Wednesday, September 26, 2007

Dir. by Kenji Misumi

The story of the wandering swordsman is as deeply ingrained in Japanese cinema as the tale of the Western gunslinger is in American pop-culture. But don’t expect a chanbara (a sword-and-samurai action film) to be just a Western with a samurai for sheriff and swords for six-shooters. Zatoichi, a tremendously popular film that inspired a couple dozen sequels and a long-running TV show, features a uniquely Japanese style of hero, whose anti-hero status paradoxically confirms his idealism.

The tale is set in feudal Japan.

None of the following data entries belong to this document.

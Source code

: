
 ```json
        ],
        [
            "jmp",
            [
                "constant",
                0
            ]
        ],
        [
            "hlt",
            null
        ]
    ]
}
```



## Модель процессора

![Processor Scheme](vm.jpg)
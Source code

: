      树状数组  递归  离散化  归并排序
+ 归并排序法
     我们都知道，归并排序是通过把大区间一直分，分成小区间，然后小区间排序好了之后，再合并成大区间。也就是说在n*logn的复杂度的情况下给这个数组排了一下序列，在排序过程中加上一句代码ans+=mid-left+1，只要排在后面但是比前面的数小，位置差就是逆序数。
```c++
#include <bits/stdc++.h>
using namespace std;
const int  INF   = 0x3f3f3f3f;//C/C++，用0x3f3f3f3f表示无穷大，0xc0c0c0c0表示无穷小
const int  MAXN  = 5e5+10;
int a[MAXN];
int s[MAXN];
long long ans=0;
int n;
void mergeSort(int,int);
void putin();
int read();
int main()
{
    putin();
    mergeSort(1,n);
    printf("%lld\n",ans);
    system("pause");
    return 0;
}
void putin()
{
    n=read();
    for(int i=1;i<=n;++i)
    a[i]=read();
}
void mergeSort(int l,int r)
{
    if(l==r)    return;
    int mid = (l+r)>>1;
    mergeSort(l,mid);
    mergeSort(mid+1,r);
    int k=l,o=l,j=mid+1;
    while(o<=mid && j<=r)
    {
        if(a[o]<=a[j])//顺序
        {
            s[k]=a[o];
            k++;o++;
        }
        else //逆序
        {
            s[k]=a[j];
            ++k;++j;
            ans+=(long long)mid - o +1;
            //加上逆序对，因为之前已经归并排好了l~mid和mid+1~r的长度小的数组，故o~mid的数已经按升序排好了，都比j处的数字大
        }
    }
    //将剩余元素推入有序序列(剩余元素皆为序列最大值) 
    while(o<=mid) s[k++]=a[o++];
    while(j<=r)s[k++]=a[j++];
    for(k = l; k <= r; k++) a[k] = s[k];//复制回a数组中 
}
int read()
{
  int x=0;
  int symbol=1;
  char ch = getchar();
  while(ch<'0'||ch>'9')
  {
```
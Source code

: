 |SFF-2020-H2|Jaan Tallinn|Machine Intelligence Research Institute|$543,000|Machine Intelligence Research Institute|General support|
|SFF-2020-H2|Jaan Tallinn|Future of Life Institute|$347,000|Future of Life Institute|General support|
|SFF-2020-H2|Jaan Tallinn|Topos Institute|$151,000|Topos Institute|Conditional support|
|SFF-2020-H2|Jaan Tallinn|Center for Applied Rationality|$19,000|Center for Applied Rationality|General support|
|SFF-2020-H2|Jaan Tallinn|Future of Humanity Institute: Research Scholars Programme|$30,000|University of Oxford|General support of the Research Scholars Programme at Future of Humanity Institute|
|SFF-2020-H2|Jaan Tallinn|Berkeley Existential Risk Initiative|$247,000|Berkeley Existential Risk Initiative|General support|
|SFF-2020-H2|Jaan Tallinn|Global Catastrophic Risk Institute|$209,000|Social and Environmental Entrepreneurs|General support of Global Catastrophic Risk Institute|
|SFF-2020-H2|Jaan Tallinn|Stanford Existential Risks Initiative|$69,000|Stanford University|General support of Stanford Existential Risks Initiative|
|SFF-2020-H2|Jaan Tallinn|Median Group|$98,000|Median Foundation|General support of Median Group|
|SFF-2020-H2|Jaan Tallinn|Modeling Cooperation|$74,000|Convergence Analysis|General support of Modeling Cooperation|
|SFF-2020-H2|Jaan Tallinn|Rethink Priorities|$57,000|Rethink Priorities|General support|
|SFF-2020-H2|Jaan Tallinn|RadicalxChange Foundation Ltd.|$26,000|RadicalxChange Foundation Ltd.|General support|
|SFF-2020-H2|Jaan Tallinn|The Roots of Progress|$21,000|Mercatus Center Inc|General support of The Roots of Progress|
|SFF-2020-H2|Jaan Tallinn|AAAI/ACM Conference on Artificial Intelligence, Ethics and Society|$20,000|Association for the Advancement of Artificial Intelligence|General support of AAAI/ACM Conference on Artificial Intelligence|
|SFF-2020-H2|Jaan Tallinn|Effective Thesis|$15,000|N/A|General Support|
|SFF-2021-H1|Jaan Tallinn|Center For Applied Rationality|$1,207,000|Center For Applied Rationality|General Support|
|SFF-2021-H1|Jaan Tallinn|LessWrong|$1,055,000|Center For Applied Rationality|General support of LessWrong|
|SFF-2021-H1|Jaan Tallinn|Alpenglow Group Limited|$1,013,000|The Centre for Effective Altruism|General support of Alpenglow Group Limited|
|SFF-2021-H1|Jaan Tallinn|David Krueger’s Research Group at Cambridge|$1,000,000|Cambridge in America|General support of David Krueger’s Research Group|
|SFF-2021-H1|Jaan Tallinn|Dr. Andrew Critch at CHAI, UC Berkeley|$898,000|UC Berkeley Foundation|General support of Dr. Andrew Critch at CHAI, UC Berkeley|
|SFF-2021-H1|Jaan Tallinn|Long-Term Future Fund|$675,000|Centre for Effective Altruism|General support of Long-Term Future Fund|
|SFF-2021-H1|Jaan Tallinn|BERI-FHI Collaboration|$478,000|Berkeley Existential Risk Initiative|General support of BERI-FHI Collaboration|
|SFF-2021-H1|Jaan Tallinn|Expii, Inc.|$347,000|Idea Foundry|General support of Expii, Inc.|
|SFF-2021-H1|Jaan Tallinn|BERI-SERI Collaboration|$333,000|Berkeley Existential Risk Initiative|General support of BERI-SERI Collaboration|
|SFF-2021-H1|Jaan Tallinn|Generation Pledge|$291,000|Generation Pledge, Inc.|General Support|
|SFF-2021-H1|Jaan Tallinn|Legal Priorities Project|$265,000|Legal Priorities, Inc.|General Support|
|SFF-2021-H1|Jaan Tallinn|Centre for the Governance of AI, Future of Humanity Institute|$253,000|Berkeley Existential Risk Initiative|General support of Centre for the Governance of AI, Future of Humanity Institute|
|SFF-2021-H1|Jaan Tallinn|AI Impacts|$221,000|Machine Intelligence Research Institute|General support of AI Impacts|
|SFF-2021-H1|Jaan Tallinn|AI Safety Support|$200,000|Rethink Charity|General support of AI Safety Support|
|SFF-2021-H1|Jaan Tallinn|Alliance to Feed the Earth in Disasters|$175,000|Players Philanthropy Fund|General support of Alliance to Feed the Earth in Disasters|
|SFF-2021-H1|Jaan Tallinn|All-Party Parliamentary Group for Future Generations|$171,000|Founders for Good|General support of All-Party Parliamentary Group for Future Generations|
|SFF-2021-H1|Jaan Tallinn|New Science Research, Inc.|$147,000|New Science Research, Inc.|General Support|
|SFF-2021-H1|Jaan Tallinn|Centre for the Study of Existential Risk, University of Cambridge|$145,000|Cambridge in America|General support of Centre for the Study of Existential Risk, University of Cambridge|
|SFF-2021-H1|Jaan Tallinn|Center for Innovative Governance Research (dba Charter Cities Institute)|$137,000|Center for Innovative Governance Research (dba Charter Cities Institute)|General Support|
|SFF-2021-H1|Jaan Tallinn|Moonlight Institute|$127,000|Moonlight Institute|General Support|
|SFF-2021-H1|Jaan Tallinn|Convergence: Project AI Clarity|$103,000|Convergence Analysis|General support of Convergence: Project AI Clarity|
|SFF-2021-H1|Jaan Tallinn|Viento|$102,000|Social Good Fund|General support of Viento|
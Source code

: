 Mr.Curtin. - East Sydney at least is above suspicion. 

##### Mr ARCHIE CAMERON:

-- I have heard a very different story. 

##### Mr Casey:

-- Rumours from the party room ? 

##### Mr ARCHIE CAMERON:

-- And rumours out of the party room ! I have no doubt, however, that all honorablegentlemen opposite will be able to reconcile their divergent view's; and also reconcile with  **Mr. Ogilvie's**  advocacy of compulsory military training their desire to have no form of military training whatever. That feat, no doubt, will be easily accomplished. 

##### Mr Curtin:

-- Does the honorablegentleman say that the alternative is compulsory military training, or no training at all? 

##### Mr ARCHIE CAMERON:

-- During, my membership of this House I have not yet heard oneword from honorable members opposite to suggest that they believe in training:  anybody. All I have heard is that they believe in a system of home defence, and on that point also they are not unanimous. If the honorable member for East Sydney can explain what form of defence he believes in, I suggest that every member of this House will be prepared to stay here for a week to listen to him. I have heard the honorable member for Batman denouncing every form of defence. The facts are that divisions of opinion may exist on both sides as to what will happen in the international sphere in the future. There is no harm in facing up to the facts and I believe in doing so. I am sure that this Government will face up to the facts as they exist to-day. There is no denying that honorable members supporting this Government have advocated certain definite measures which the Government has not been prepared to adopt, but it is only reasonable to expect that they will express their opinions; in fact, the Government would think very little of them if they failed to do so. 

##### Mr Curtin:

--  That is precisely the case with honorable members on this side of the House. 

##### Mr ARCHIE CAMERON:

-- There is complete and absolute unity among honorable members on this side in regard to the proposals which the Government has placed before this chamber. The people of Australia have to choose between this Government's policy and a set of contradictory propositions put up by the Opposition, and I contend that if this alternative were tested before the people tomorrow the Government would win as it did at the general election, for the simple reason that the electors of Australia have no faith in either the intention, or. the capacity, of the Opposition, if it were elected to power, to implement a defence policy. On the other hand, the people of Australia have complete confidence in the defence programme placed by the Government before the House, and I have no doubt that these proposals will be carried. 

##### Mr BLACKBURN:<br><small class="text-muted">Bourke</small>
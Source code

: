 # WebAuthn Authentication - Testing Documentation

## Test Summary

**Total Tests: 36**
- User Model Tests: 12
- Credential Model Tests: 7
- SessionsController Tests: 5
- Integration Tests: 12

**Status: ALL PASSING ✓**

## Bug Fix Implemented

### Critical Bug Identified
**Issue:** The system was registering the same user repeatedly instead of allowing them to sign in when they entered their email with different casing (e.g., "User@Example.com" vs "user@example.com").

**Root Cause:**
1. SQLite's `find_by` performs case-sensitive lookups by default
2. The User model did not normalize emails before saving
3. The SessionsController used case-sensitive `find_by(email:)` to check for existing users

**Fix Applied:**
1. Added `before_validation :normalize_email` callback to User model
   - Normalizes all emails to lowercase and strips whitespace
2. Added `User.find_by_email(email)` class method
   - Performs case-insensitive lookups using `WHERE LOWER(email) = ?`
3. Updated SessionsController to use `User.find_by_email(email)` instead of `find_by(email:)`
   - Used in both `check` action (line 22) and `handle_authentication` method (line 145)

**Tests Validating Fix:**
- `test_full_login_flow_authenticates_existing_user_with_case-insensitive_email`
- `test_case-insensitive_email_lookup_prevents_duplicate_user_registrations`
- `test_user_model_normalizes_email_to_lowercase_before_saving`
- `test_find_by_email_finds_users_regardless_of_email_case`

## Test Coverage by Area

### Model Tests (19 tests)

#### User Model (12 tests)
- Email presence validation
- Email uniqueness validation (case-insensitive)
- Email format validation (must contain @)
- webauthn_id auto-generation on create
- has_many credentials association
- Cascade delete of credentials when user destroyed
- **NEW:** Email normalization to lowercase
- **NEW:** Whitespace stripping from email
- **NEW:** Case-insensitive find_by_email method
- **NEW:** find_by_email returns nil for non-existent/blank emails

Ichi (Shintaro Katsu) is a blind man and a masseur (a rather low-status occupation in a class-conscious society). He calls upon a yakuza boss and proceeds to engage in not-so-friendly game of dice with the boss’s loutish gangsters. After schooling the hoodlums in hygiene and honesty Ichi gets a warm welcome from Boss Sukegoro Iioka. Sukegoro has an ulterior motive for his hospitality: even though he’s blind, Ichi is the deadliest swordsman around. A gang war is brewing with the rival Sasagawa clan. Sasagawa happens to have his own sword-slinger: a samurai who has sunk to being a hired killer for gamblers.

The movie is not all bloody sword-fights. In fact, there aren’t very many at all. A great deal of attention is paid to the sordid lives of the gangsters and Ichi’s growing disgust with the kind of life he finds himself in. Therein lies the distinctive quality of Zatoichi, it is almost sentimental in its appreciation of courtesy, natural beauty, and respect for an honorable foe. Ichi’s uniquely Japanese character is that he is deeply ashamed of what he does and how he lives, even though he continues to live that way. There is none of the cynical posturing of the far more hard-boiled ronin Sanjuro played by Toshiro Mifune. Ichi is not an anti-hero in the sense that he defies society’s norms, but in that he doesn’t even consider himself to be heroic.

Zatoichi is a film that will best engage a viewer who wants a distinctively Japanese story with excellent characterization and just a bit of ferocious action.

-Dave Hardy


Charles Gramlich said...

Haven't seen this but it sounds interesting.

Dave Hardy said...

I thought it was a trifle slow, but with a hell of a pay-off. Kurosawa's movies are the gold standard inthe West, but Japan really took Zatoichi to heart.